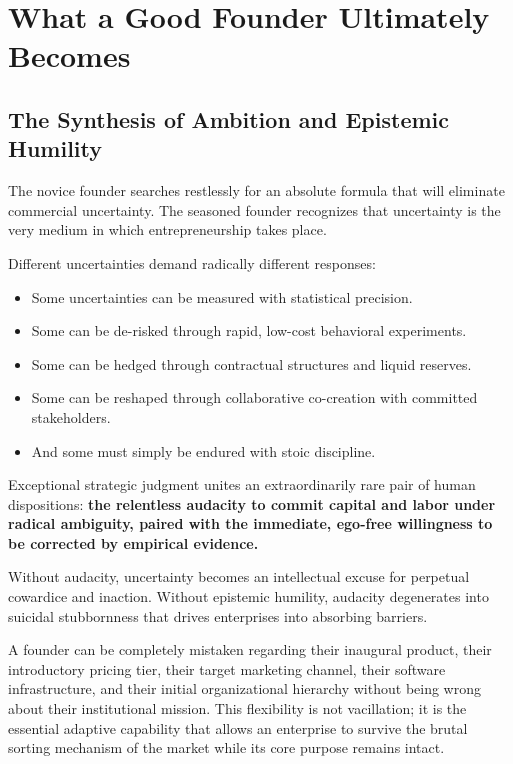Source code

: \section{What a Good Founder Ultimately Becomes}

\subsection{The Synthesis of Ambition and Epistemic Humility}

The novice founder searches restlessly for an absolute formula that will eliminate commercial uncertainty. The seasoned founder recognizes that uncertainty is the very medium in which entrepreneurship takes place.

Different uncertainties demand radically different responses:
\begin{itemize}[leftmargin=10pt,itemsep=1pt,topsep=1pt]
  \item Some uncertainties can be measured with statistical precision.
  \item Some can be de-risked through rapid, low-cost behavioral experiments.
  \item Some can be hedged through contractual structures and liquid reserves.
  \item Some can be reshaped through collaborative co-creation with committed stakeholders.
  \item And some must simply be endured with stoic discipline.
\end{itemize}

Exceptional strategic judgment unites an extraordinarily rare pair of human dispositions: \textbf{the relentless audacity to commit capital and labor under radical ambiguity, paired with the immediate, ego-free willingness to be corrected by empirical evidence.}

Without audacity, uncertainty becomes an intellectual excuse for perpetual cowardice and inaction. Without epistemic humility, audacity degenerates into suicidal stubbornness that drives enterprises into absorbing barriers.

A founder can be completely mistaken regarding their inaugural product, their introductory pricing tier, their target marketing channel, their software infrastructure, and their initial organizational hierarchy without being wrong about their institutional mission. This flexibility is not vacillation; it is the essential adaptive capability that allows an enterprise to survive the brutal sorting mechanism of the market while its core purpose remains intact.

§ PROBLEM TO WORK ON
Please return each line of the data above in which the word "that" occurs.

§ YOUR RESPONSE
The novice founder searches restlessly for an absolute formula that will eliminate commercial uncertainty. The seasoned founder recognizes that uncertainty is the very medium in which entrepreneurship takes place.
Without audacity, uncertainty becomes an intellectual excuse for perpetual cowardice and inaction. Without epistemic humility, audacity degenerates into suicidal stubbornness that drives enterprises into absorbing barriers.
A founder can be completely mistaken regarding their inaugural product, their introductory pricing tier, their target marketing channel, their software infrastructure, and their initial organizational hierarchy without being wrong about their institutional mission. This flexibility is not vacillation; it is the essential adaptive capability that allows an enterprise to survive the brutal sorting mechanism of the market while its core purpose remains intact.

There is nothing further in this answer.